Vor allem, wenn es keine historischen Schnitte sind, die natürlich überliefert sind und entsprechend dann immer einer ähnlichen Form folgen.
Aber wenn wir ein bisschen künstlerische Freiheit haben, dann erkennt man unsere Schnitte an...
Ja, klaren Linien und sorgfältig ausgewählten Stoffen, würde ich sagen, die schön harmonieren, damit das nicht überladen wirkt, sondern einfach in sich ein stimmiges Gesamtbild.
Die Sorgfalt und die Liebe, die in jedes Stück einfließt.
Das ist mir eigentlich bei jedem Stück, das unser Team verlässt, sehr wichtig.
Dass wir einfach sozusagen jeder Stich sitzt und wir haben uns zusammen mit dem Kunden Gedanken gemacht, dass es perfekt für ihn ist.
Ja, auf jeden Fall.
Also mir ging es ja auch so, als ich Abitur gemacht habe, sind wir auf Berufsmessen gegangen und ähnliches und da wurden nur Studiengänge vorgestellt.
Auch in der Schule hat man nur über das Studium gesprochen und ich finde das eigentlich sehr schade, dass das Handwerk da so außer Acht gerät.
Ja, und es ist ja auch gar nicht so gewertschätzt tatsächlich.
Wenn man studiert hat, ist man gleich angesehener, als wenn jemand sagt, ich habe eine Ausbildung gemacht, obwohl ja eine Ausbildung auch anspruchsvoll durchaus ist.
Mit ein wenig Sorge, weil die Kleidung, die heute zu diesen Billigpreisen verkauft wird, einfach erstens hat sie natürlich schlechte Qualität, aber diese Preise, die wir hier genießen dürfen, haben große Auswirkungen auf die Umwelt und auf die Leute, die sie dann im Ausland produzieren, weil sie keine fairen Löhne zum Beispiel bekommen und in schlechten Bedingungen arbeiten müssen.
Ja, ich freue mich tatsächlich auch so ein bisschen beobachten zu können, dass es eine Gegenbewegung gibt.
Gerade in meinem Fachbereich, also für die historischen Gewänder, ist die Nachfrage durchaus da nach nachhaltig gefertigten, langlebigen Gewändern.
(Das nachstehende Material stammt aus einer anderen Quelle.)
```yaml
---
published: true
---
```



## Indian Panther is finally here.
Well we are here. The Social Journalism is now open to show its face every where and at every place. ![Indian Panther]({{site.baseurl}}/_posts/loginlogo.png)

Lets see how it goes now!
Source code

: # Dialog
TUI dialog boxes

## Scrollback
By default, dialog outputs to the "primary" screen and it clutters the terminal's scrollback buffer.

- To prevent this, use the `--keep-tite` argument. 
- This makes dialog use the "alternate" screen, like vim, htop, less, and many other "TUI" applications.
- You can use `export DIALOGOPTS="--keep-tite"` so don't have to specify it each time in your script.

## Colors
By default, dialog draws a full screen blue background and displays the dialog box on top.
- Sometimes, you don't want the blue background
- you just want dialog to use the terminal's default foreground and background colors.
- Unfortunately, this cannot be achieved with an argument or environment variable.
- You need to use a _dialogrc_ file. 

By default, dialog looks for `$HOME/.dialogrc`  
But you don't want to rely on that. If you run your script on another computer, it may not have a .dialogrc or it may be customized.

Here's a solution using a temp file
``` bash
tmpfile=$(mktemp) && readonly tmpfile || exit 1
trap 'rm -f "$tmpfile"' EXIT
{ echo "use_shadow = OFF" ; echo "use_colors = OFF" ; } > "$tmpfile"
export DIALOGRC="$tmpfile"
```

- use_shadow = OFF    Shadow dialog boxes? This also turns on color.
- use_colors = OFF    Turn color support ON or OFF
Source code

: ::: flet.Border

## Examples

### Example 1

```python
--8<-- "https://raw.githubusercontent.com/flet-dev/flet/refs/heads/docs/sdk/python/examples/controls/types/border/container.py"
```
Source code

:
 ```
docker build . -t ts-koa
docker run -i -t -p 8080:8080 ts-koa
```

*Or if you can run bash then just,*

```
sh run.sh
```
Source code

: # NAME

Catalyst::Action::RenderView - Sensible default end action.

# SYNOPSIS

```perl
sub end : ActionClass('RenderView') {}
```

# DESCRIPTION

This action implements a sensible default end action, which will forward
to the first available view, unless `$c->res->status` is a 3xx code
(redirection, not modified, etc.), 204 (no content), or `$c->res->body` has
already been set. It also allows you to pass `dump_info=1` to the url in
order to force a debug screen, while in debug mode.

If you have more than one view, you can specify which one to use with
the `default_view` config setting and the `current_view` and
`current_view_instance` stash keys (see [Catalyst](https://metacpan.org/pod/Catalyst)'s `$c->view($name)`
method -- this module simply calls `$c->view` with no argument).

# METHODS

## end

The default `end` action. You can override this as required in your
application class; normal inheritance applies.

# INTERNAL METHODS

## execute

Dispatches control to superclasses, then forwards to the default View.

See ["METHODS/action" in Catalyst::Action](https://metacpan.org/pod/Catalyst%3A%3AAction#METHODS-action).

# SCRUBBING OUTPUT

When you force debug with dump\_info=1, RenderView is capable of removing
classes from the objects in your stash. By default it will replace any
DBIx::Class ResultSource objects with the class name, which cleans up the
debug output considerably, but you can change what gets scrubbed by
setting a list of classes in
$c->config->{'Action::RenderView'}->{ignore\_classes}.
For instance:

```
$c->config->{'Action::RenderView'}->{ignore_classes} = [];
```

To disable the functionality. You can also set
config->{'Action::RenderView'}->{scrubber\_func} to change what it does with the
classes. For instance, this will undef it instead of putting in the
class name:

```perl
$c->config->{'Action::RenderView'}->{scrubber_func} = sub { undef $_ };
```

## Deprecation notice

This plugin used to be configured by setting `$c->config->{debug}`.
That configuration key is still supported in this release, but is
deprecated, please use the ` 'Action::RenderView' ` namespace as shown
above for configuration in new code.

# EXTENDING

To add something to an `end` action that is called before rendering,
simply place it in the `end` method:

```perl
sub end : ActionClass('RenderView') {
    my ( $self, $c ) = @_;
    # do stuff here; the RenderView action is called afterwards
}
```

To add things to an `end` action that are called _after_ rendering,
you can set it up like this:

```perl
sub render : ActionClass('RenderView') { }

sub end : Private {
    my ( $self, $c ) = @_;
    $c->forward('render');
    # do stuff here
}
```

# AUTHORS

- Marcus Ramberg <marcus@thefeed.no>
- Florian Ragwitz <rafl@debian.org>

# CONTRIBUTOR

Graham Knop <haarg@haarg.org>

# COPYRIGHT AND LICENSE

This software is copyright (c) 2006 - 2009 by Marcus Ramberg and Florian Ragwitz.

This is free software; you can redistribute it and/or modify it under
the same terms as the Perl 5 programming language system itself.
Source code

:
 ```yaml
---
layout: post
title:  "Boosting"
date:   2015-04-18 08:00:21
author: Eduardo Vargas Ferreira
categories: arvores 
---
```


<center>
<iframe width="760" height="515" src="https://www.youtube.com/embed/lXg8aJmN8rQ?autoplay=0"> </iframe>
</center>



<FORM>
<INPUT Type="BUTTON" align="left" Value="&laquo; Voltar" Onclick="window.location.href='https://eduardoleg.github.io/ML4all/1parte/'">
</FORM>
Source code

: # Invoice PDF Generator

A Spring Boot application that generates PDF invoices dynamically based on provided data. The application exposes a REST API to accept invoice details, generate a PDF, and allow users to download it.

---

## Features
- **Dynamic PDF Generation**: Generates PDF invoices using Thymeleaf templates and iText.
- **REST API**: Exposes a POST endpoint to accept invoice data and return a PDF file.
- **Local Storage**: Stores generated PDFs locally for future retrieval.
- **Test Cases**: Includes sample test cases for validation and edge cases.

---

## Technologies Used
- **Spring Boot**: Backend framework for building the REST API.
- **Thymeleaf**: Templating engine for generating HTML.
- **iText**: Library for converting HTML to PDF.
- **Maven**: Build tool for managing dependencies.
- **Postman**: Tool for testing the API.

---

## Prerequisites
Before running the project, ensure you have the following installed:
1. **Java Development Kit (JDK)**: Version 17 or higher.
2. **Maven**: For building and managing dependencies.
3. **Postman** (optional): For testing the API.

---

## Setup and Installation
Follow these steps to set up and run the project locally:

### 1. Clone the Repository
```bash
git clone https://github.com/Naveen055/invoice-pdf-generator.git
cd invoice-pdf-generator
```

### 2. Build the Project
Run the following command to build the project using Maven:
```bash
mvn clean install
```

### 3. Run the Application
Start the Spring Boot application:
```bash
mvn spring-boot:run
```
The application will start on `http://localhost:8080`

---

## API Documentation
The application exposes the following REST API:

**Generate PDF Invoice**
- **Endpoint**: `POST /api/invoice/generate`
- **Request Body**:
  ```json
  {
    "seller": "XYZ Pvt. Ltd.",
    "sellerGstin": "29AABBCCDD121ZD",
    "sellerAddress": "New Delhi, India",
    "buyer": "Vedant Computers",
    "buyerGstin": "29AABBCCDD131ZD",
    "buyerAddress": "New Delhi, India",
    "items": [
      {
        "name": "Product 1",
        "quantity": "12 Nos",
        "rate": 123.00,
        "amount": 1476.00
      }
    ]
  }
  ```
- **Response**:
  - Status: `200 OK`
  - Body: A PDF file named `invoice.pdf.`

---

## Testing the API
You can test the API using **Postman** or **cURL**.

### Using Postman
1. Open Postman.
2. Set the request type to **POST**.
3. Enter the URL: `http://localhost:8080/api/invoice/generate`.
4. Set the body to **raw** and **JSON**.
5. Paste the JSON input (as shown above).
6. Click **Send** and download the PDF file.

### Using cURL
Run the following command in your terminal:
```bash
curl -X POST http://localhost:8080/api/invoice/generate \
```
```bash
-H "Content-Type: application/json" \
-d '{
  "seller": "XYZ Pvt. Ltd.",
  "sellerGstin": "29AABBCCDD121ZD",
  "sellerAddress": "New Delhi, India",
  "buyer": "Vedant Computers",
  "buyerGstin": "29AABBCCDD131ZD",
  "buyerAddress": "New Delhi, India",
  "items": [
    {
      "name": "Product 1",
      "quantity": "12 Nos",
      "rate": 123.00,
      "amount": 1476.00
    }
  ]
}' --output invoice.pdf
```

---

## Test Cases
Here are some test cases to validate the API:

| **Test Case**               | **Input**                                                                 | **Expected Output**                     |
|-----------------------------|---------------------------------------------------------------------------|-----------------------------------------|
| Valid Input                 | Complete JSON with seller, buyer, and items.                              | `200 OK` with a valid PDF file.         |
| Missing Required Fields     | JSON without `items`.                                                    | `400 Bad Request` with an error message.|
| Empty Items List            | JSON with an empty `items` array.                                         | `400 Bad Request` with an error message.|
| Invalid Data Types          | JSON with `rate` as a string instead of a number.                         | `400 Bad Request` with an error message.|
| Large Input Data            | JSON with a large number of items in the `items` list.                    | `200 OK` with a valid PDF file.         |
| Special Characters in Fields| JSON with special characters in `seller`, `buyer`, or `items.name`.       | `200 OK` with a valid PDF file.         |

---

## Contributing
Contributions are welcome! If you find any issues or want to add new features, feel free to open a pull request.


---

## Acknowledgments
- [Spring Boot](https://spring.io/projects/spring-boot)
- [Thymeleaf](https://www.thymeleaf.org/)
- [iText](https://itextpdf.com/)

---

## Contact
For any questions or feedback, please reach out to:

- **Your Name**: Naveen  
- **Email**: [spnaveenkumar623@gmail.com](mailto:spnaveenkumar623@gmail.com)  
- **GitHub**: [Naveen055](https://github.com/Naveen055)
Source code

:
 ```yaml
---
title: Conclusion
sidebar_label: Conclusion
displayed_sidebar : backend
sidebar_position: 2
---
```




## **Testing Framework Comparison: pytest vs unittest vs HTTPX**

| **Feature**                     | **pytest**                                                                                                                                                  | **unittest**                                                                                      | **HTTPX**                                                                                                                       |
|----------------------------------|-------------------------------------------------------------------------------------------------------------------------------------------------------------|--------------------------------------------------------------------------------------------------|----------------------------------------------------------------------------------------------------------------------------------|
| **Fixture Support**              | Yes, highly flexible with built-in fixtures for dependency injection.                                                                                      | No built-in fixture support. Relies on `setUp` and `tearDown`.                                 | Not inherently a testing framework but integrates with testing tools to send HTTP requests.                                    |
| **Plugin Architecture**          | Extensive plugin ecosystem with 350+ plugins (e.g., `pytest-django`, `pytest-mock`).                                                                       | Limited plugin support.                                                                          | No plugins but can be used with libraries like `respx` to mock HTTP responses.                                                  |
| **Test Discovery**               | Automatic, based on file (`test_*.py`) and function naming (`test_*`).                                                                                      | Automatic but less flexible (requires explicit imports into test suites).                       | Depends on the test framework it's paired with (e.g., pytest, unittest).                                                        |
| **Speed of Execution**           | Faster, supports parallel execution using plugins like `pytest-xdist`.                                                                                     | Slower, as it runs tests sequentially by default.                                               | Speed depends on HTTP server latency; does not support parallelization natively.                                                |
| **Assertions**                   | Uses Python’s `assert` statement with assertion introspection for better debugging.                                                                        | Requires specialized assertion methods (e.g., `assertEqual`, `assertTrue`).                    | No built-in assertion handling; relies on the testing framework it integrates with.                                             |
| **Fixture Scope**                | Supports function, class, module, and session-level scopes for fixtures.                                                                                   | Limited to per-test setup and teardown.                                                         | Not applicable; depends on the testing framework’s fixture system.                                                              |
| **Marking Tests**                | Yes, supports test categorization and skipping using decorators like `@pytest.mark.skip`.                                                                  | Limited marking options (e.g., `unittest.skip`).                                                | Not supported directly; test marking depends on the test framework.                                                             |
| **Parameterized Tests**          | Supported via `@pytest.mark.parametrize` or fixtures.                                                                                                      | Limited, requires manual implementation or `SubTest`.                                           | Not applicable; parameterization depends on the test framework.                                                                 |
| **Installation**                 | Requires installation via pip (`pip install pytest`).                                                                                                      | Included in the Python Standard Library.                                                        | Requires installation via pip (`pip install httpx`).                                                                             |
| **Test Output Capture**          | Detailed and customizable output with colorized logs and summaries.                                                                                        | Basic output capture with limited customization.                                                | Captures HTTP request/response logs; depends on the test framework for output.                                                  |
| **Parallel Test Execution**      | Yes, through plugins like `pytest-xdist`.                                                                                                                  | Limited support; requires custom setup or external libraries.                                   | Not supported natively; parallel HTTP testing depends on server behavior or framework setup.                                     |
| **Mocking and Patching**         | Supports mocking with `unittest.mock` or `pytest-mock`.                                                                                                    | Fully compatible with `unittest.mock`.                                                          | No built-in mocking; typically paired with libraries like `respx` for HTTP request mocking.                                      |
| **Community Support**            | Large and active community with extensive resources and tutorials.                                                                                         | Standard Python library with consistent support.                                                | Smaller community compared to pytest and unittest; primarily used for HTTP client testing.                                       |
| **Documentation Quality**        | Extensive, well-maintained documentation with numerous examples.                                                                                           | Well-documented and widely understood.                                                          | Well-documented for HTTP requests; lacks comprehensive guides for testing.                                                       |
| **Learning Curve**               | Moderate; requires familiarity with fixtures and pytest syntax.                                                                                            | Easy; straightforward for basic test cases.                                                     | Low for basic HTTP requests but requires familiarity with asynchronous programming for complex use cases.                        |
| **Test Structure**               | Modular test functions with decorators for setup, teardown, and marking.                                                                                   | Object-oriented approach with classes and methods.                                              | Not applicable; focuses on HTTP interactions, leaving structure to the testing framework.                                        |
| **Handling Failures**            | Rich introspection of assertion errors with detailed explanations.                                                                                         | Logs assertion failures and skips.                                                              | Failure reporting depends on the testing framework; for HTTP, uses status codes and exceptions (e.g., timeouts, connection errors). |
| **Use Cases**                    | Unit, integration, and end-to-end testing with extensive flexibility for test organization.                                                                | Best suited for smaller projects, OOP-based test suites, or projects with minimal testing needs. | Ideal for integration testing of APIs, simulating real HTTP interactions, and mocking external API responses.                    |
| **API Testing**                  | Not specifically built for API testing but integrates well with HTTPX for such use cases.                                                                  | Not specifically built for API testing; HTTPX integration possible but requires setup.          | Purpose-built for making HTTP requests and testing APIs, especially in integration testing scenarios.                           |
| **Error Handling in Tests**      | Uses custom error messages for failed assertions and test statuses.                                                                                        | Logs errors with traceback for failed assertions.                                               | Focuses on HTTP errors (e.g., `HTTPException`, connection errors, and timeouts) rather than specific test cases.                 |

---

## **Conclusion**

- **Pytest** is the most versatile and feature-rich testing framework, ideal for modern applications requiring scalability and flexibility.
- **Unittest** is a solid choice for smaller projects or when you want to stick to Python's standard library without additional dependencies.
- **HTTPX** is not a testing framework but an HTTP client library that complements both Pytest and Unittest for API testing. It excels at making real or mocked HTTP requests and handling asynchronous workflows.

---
Aber auch in der normalen Mode gibt es Trends, die sozusagen weg von Fast Fashion und hin zu einer kleinen Garderobe, aber dafür halt ausgewählten, hochwertigen Stücken geht.
Ich würde sagen, jede Schneiderin, die sich einarbeitet, kann das leisten.
Vor allem, wenn man ein historisches Gewand nachnähen möchte.
Aber es würde sehr viel Recherchearbeit beinhalten.
Und dann für LARP ist es natürlich sehr wichtig, die Anforderungen an ein Gewand zu verstehen oder die Welten, die dahinterstehen.